An event bringing together Jewish-American and German students in Washington, DC to participate in discussions while they enjoyed a Shabbath dinner.

Identifying the Problem

Through their internship with the American Jewish Committee, their own experiences as a non-Jewish German student and her connection to Jewish-American university students, Francis grew more aware of  the lack of spaces for interreligious and intercultural dialogue. They learned about the damaging stereotypes that persisted, as well as the interest in knowing more about modern German society and the growing antisemitism in Europe. They found that there is a lack of knowledge about Judaism among non-Jewish German students and that the people wishing to learn more about these issues did not know where they could do so.

Creating A Solution

During their Lantos-HIA Congressional Fellowship, Francis decided that creating the opportunity for non-Jewish German students to experience a Shabbath dinner and service could provide a space for dialogue about important issues. Thus, they organized two Shabbath dinners, one at American University and the other at Georgetown University, in cooperation with the universities’ Hillels (Jewish campus organizations), the American Jewish Committee, the Action Reconciliation Service for Peace and the German Embassy in Washington, DC. 

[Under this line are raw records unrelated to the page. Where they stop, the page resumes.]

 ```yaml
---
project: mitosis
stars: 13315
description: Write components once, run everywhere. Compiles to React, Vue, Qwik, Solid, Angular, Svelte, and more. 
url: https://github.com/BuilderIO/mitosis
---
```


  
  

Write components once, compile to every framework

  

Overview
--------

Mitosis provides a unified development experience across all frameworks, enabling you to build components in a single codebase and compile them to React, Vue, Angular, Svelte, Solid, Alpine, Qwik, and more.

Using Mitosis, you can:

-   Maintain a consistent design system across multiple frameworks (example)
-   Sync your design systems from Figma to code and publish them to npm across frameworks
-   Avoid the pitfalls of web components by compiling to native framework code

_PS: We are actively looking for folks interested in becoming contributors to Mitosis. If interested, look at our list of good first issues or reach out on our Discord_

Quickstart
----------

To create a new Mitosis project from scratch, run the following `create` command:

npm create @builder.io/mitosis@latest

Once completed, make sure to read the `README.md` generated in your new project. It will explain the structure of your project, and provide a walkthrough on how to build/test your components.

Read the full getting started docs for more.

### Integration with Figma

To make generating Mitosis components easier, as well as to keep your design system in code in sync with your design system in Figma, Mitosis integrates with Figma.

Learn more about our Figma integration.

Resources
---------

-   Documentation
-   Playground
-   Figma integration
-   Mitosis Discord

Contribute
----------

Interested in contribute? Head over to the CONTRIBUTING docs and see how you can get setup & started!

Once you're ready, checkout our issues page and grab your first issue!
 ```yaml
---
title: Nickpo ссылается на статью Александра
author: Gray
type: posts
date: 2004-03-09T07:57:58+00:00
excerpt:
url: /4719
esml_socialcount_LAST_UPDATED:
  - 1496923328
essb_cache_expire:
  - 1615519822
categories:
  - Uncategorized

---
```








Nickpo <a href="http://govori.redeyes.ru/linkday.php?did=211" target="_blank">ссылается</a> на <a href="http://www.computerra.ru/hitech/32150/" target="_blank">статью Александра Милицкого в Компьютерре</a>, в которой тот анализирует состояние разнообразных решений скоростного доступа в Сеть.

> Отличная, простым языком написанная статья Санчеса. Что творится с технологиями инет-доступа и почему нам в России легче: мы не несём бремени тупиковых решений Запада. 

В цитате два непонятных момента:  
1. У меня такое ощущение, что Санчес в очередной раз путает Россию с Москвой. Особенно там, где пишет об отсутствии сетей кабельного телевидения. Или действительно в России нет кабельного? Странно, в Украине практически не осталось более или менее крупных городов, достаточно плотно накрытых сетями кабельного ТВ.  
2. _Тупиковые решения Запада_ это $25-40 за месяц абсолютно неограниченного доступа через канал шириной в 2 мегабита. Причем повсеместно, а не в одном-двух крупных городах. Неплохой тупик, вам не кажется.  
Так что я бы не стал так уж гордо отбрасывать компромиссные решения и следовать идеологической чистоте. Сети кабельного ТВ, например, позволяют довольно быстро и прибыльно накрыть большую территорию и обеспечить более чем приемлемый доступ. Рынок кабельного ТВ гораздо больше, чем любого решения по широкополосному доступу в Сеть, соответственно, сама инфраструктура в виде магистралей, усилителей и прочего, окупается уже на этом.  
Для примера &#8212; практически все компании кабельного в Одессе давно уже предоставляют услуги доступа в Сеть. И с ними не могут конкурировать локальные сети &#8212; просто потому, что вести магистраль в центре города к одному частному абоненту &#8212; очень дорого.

Both events were attended by more than 50 students, including Jewish Americans, non-Jewish Americans, Europeans and other non-Jewish students. The round tables were organized in a very informal way in order to foster dialogue between people who were meeting each other for the first time.

The event also included a Shabbath service and a short presentation by Francis, the German Embassy and the Action Reconciliation of Peace. The presentation was followed by a discussion, which focused on combating stereotypes, the German-Jewish community and growing antisemitism in Europe.

Lessons Learned

While the German-Jewish dialogues held at the two universities were a great success, Francis had hoped to include more universities. They had initially contacted all the Hillels of all the universities in Washington, DC. Unfortunately, they found that many universities were not interested in hosting such a dialogue. Another challenge she faced was that it was often difficult to get in touch with certain universities to even propose their idea.

Francis was also somewhat surprised to find that while many non-Jewish German students were excited to participate in a Shabbath dinner, others expressed apprehension and even fear at the idea. And while Francis wanted to focus the dialogue on issues of modern German society and the rise of antisemmitism in Europe, they found that the discussion sometimes moved  to the Israel-Palestine conflict, which they say was always more challenging to facilitate.


It was very important to Francis that the German-Jewish dialogue be free for students. They successfully raised $1,600 for this project, and because the event was sponsored by the German Embassy, attendance was free.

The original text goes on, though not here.